Percy Harold Nicholls was born in Wotton-under-Edge on 27 September 1890. His parents were Charles Beames Nicholls (1860-1915) and Alice Matilda James (1865-1931). In 1911 Nicholls was married to Lilian Daisy Blatch. At the time he was a private in the Scottish Rifles stationed in Colchester. The pair had three children: Hubert (1912-1913), Olive (1915-1985), and Joan (1921-1922). His wife died in August 1922, and he remarried the following year, on 28 April 1923, when he was listed as a Butler/Valet. His second wife, Matromia Kondratenka, was born in Russia (probably in Ukraine) on 22 November 1884. She was a domestic servant, and both she and Nicholls were then living at Chessington Hall, a country house in Surrey. Apparently, when they moved in with Ricketts and Shannon as their servants, they did not bring the only surviving daughter from Nicholls's first marriage with them.

However, after Shannon's and Nicholls's accident some family members came to assist Ricketts:

Did I tell you there is hope of a cousin of Nicholls coming here as house maid.

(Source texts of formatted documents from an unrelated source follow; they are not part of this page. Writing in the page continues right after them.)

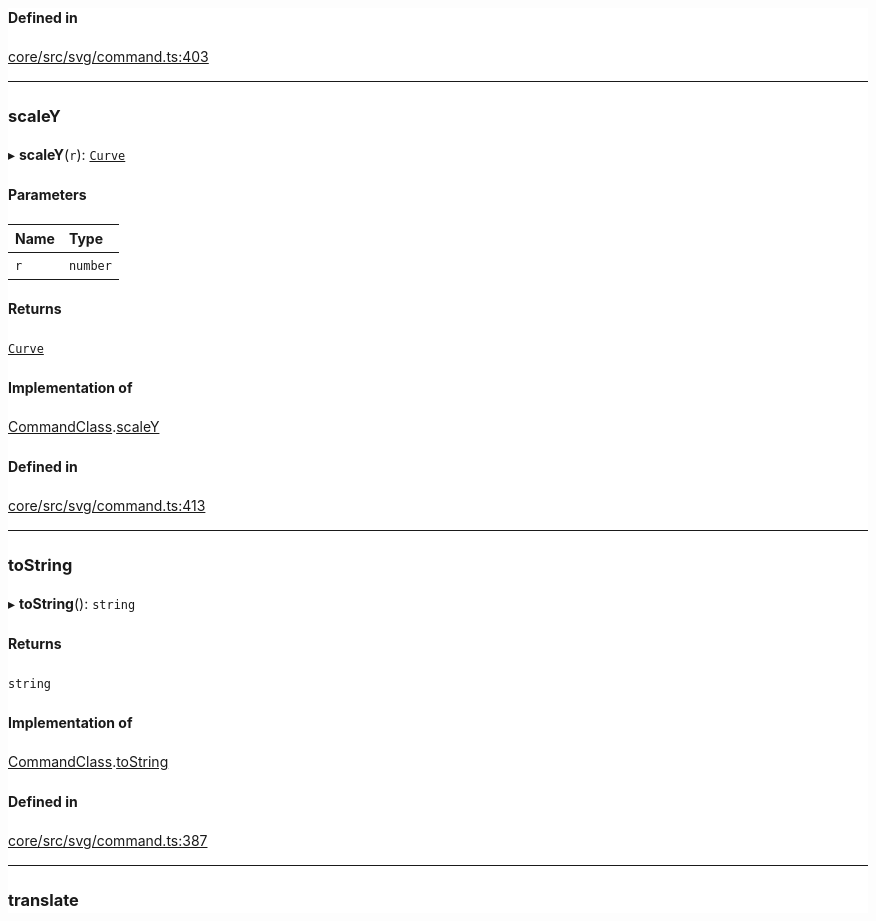#### Defined in

[core/src/svg/command.ts:403](https://github.com/kmkzt/svg-drawing/blob/6e54c2f/packages/core/src/svg/command.ts#L403)

___

### scaleY

▸ **scaleY**(`r`): [`Curve`](Curve.md)

#### Parameters

| Name | Type |
| :------ | :------ |
| `r` | `number` |

#### Returns

[`Curve`](Curve.md)

#### Implementation of

[CommandClass](../../interfaces/svg_drawing_core/CommandClass.md).[scaleY](../../interfaces/svg_drawing_core/CommandClass.md#scaley)

#### Defined in

[core/src/svg/command.ts:413](https://github.com/kmkzt/svg-drawing/blob/6e54c2f/packages/core/src/svg/command.ts#L413)

___

### toString

▸ **toString**(): `string`

#### Returns

`string`

#### Implementation of

[CommandClass](../../interfaces/svg_drawing_core/CommandClass.md).[toString](../../interfaces/svg_drawing_core/CommandClass.md#tostring)

#### Defined in

[core/src/svg/command.ts:387](https://github.com/kmkzt/svg-drawing/blob/6e54c2f/packages/core/src/svg/command.ts#L387)

___

### translate
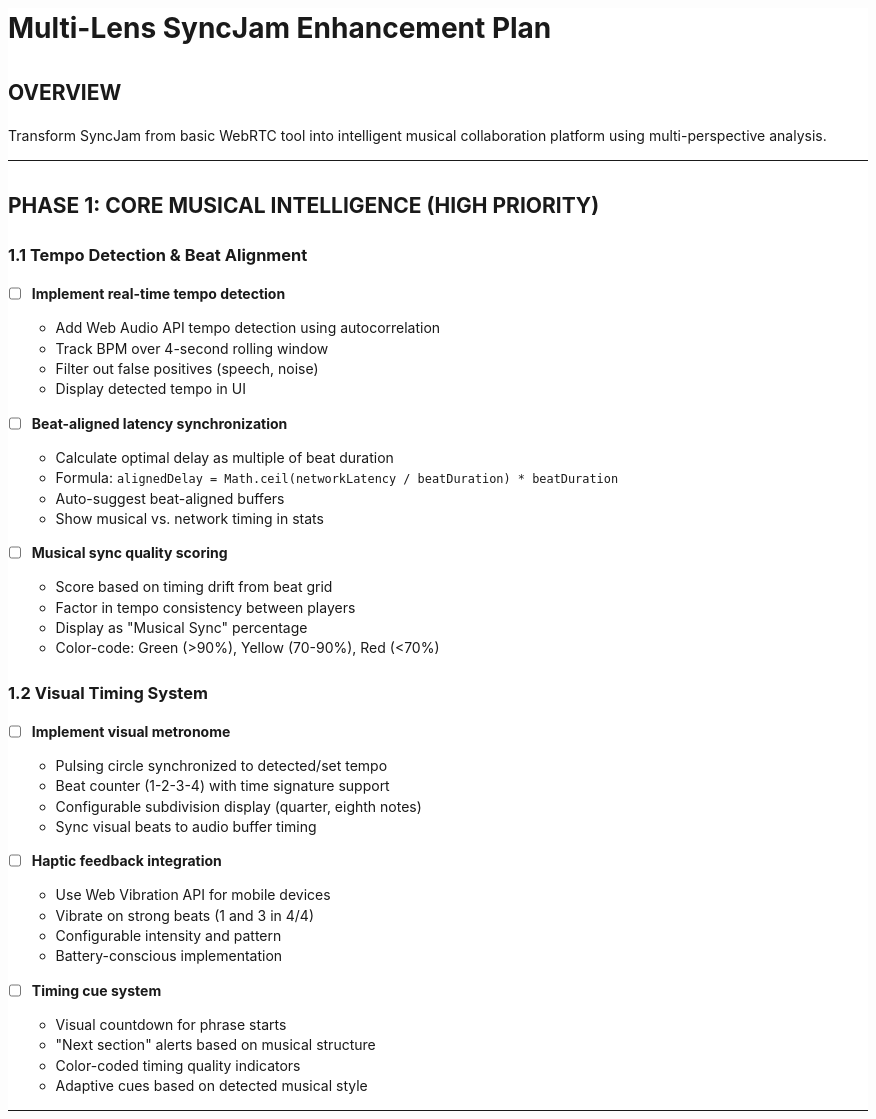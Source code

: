 # Multi-Lens SyncJam Enhancement Plan

## OVERVIEW
Transform SyncJam from basic WebRTC tool into intelligent musical collaboration platform using multi-perspective analysis.

---

## PHASE 1: CORE MUSICAL INTELLIGENCE (HIGH PRIORITY)

### 1.1 Tempo Detection & Beat Alignment
- [ ] **Implement real-time tempo detection**
  - Add Web Audio API tempo detection using autocorrelation
  - Track BPM over 4-second rolling window
  - Filter out false positives (speech, noise)
  - Display detected tempo in UI

- [ ] **Beat-aligned latency synchronization**
  - Calculate optimal delay as multiple of beat duration
  - Formula: `alignedDelay = Math.ceil(networkLatency / beatDuration) * beatDuration`
  - Auto-suggest beat-aligned buffers
  - Show musical vs. network timing in stats

- [ ] **Musical sync quality scoring**
  - Score based on timing drift from beat grid
  - Factor in tempo consistency between players
  - Display as "Musical Sync" percentage
  - Color-code: Green (>90%), Yellow (70-90%), Red (<70%)

### 1.2 Visual Timing System
- [ ] **Implement visual metronome**
  - Pulsing circle synchronized to detected/set tempo
  - Beat counter (1-2-3-4) with time signature support
  - Configurable subdivision display (quarter, eighth notes)
  - Sync visual beats to audio buffer timing

- [ ] **Haptic feedback integration**
  - Use Web Vibration API for mobile devices
  - Vibrate on strong beats (1 and 3 in 4/4)
  - Configurable intensity and pattern
  - Battery-conscious implementation

- [ ] **Timing cue system**
  - Visual countdown for phrase starts
  - "Next section" alerts based on musical structure
  - Color-coded timing quality indicators
  - Adaptive cues based on detected musical style

---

I hope so, the family seem worthwhile though his young daughter proved a failure. I understand she is doing well in her new place.
(Ricketts to Mary Davis, 1930)

This was Olive, who was fifteen at the time.

Nicholls was mentioned in Ricketts's will. After Shannon's death, the Nicholls lived at 35 Jedburgh Street, Clapham Common (1939 census). That year Percy Nicholls received a copy of  Self-Portrait taken from the Letters & Journals of Charles Ricketts that was compiled by Thomas Sturge Moore. 

Percy Nicholls died in Clapham Common on 19 October 1947. He left the considerable sum of £1310 3s 11d to his wife and to the future husband of his daughter (Francis James Garrison, a locomotive fireman). Matromia Nicholls died in 1974.

It is highly likely that the assistant in Ricketts's studio, filmed for a D'Oyly Carte Promotional Film in 1926, is Percy Nichols.

Percy Nicholls in 1926
The Mikado - D'Oyly Carte Promotional Film 1926
Still from the film on YouTube



Charles Ricketts and Percy Nicholls in 1926
The Mikado - D'Oyly Carte Promotional Film 1926
Still from the film on YouTube


The preliminary study for Shannon's painting The Wise and Foolish Virgins (see last week's blog) in the Herbert Art Gallery & Museum in Coventry was donated by his brother Alfred Edward Nicholls (1897-1969) and his wife Lillian Williams.

[Thanks are due to Mike Gunnill who asked the question about Nicholls and to Steven Halliwell and John Aplin for their information.]